(Pictures paired with source code)
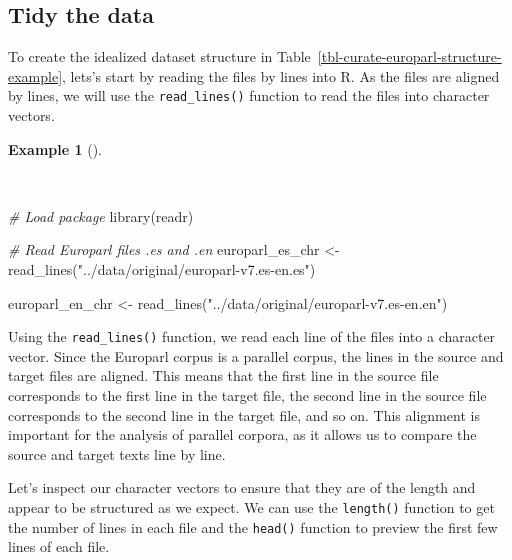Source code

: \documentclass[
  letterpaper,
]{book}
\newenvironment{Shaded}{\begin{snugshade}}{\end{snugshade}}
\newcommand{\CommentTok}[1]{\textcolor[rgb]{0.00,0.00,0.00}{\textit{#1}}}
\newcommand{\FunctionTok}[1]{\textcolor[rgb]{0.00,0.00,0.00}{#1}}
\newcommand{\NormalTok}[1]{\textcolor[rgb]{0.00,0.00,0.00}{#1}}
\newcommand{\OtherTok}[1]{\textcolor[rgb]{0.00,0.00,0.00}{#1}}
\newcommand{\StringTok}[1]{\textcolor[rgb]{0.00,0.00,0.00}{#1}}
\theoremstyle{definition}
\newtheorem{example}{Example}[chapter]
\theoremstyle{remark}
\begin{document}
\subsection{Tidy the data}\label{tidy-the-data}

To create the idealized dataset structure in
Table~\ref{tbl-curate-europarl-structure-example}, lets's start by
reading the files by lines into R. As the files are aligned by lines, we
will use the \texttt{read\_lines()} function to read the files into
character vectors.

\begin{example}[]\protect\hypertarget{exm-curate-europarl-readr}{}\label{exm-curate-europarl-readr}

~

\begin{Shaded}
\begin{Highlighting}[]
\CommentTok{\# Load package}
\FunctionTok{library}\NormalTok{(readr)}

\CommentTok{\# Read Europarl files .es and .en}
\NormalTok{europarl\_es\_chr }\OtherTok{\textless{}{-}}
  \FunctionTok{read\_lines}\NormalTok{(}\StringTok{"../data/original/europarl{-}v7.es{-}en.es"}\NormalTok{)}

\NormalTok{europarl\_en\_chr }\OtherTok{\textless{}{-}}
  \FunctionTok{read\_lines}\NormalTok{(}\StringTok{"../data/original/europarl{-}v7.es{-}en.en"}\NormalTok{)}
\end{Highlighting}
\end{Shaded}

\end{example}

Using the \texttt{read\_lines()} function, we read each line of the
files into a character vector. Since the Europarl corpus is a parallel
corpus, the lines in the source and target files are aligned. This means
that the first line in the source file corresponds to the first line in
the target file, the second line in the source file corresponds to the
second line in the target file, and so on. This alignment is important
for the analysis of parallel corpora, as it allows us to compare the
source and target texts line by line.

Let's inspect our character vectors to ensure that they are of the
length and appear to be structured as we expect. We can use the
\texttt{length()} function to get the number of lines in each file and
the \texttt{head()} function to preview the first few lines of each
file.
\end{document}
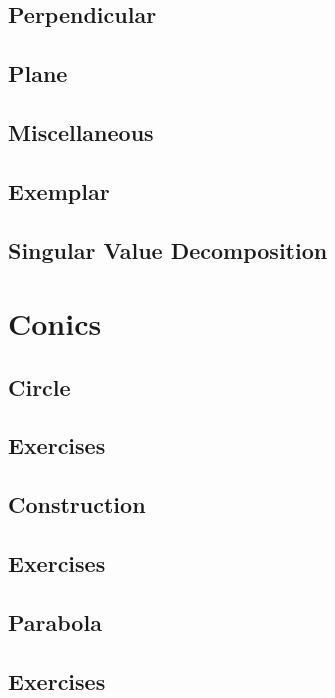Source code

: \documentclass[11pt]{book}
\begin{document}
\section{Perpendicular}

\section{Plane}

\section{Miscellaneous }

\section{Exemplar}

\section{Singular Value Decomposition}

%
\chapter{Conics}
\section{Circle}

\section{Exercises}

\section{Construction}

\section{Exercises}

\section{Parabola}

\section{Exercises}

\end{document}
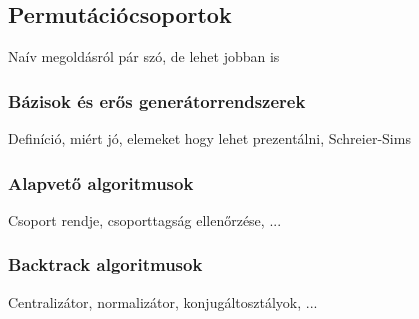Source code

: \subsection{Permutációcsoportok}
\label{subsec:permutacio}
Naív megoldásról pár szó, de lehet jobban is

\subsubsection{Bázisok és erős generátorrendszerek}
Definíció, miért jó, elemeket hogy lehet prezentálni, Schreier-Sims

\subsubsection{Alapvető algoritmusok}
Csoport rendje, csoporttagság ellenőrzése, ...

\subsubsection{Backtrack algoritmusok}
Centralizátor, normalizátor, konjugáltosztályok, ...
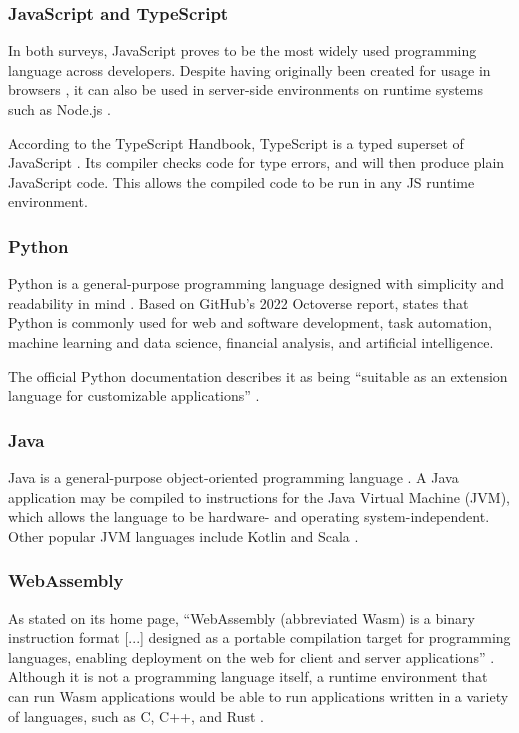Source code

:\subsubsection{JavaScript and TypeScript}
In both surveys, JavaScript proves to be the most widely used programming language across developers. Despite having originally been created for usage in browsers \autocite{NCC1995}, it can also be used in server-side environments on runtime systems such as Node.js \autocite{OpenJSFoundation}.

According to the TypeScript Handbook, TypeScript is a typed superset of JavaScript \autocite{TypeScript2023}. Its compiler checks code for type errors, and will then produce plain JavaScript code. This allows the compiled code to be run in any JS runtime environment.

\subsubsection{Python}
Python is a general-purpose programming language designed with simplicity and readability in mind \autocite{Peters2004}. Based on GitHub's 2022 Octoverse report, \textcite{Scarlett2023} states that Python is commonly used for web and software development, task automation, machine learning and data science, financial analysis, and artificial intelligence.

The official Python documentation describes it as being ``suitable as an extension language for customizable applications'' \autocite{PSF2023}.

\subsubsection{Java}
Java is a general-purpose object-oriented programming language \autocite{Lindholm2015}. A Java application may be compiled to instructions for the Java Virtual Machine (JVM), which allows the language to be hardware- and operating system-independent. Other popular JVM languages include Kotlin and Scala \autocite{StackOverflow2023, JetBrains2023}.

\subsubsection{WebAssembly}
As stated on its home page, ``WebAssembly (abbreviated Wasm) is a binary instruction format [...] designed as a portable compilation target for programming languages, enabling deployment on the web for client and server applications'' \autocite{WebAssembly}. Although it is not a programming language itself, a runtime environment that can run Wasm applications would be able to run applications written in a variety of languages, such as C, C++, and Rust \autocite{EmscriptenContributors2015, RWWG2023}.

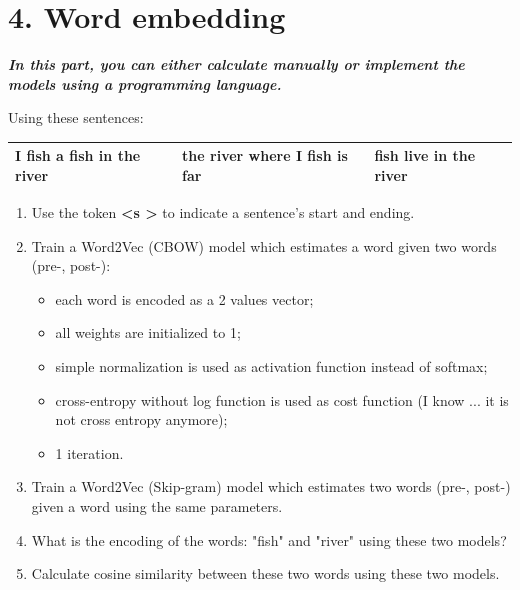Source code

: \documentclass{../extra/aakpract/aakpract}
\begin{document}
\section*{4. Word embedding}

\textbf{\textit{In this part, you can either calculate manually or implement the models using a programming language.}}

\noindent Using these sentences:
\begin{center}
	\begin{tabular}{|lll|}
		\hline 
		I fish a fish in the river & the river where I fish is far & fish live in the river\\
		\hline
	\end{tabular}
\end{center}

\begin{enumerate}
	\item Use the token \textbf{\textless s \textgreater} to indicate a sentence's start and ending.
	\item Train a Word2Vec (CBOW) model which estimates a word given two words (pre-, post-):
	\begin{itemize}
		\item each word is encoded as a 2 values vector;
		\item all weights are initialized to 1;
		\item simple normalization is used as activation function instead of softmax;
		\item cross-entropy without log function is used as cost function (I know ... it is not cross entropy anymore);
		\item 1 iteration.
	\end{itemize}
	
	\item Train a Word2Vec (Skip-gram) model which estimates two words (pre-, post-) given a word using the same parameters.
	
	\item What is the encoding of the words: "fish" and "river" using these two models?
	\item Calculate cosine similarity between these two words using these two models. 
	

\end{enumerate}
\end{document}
---
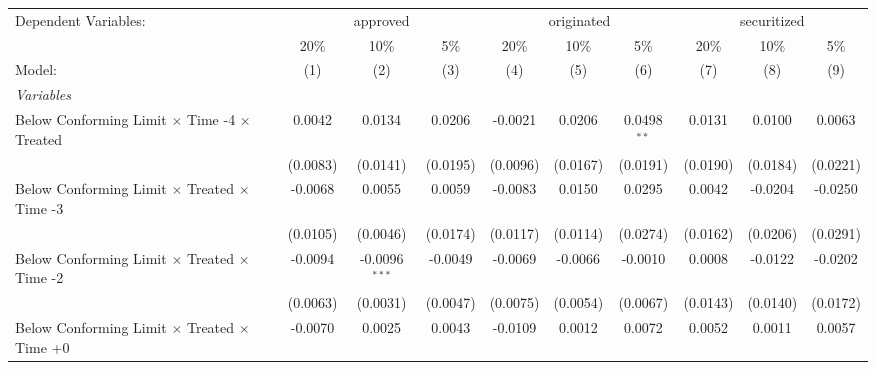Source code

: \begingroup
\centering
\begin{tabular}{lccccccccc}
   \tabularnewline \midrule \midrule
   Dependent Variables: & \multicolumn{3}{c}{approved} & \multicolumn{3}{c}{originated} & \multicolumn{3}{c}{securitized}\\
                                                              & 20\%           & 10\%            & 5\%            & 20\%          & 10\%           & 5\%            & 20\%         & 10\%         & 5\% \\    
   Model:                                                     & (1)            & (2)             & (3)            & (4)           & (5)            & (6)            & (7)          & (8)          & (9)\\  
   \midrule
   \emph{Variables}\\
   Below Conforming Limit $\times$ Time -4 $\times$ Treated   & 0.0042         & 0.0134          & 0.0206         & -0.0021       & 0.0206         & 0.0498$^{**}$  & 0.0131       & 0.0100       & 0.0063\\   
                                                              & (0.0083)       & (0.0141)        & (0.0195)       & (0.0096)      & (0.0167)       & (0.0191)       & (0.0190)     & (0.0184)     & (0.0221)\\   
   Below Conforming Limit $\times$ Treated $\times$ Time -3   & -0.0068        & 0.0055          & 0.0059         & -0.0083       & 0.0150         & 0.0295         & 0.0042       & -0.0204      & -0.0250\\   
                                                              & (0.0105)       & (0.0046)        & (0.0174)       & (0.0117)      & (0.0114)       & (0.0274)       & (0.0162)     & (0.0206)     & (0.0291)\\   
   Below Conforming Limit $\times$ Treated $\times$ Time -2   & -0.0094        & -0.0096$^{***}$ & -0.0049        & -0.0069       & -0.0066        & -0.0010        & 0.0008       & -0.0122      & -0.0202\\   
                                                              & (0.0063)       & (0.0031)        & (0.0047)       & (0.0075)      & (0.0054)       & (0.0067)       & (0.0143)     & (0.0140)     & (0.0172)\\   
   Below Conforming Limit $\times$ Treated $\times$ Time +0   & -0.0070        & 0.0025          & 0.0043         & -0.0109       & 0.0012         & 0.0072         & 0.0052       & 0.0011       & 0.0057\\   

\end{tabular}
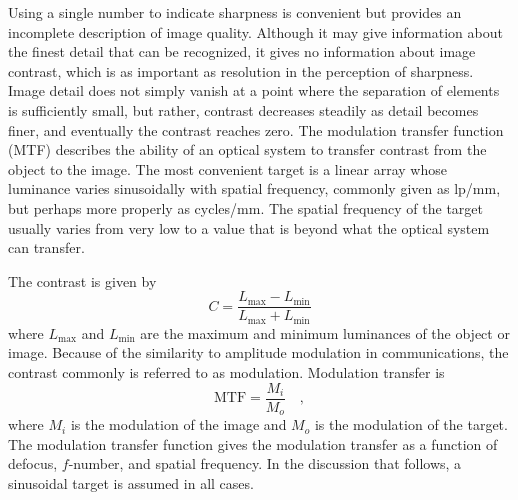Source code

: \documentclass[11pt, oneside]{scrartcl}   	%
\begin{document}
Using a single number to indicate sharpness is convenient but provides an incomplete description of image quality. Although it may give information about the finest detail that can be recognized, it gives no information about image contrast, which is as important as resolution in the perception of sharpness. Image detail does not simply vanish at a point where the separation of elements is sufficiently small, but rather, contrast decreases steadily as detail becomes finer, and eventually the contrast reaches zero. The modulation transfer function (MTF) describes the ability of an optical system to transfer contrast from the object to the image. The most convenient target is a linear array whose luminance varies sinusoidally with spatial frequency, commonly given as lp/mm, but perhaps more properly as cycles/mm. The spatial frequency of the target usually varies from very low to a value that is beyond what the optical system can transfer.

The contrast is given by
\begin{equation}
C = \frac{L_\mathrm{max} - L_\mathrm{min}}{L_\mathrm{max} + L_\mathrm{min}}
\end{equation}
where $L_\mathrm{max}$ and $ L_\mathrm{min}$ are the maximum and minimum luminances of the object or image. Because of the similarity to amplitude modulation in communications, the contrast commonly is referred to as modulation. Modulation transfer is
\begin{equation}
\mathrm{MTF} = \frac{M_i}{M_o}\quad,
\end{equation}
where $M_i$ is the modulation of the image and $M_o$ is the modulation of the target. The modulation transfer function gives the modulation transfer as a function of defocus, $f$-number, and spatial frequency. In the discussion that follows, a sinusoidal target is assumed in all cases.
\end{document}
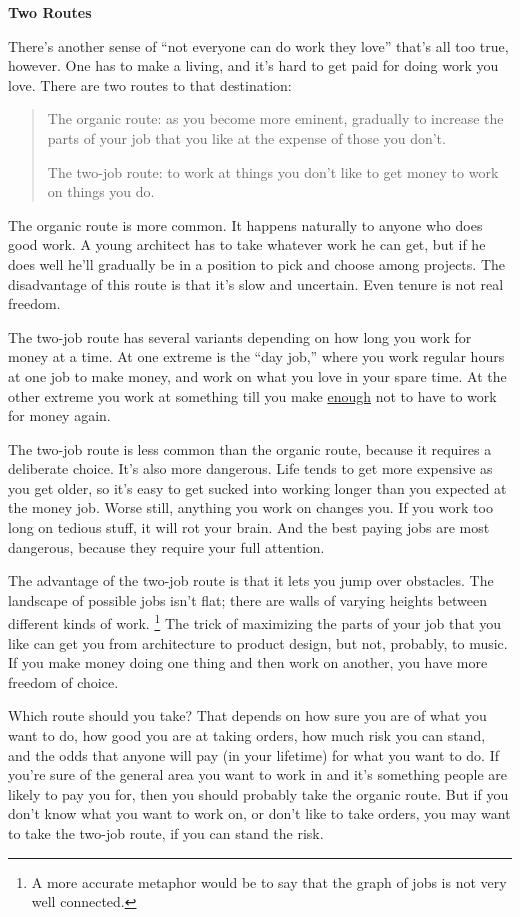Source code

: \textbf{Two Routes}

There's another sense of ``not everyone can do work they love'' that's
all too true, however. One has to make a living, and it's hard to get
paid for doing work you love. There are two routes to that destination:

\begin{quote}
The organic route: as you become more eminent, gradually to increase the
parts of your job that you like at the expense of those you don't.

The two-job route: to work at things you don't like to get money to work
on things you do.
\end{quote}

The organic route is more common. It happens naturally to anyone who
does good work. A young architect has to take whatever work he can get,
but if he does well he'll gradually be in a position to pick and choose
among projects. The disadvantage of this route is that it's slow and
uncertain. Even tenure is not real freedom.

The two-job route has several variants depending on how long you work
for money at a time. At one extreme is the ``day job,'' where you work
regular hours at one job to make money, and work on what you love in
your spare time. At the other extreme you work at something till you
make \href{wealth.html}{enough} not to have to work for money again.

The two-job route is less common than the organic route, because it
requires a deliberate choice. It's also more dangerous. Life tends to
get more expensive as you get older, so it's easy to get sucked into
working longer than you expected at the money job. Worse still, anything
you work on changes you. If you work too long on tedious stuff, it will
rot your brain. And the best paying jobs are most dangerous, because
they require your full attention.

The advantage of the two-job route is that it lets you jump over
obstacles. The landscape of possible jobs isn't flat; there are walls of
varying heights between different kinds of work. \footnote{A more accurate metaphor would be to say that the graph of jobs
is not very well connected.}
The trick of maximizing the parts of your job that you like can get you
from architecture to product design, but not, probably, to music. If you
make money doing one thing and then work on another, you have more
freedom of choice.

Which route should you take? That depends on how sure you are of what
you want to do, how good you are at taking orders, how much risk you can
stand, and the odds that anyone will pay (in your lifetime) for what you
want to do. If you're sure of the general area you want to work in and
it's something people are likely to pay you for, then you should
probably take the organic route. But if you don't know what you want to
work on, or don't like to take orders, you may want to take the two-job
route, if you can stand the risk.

== Problem to work on ==
Among the lines above, find each one containing the string "textless" and copy it.

== Answer to the problem ==
\NormalTok{europarl\_es\_chr }\OtherTok{\textless{}{-}}
\NormalTok{europarl\_en\_chr }\OtherTok{\textless{}{-}}
	\item Use the token \textbf{\textless s \textgreater} to indicate a sentence's start and ending.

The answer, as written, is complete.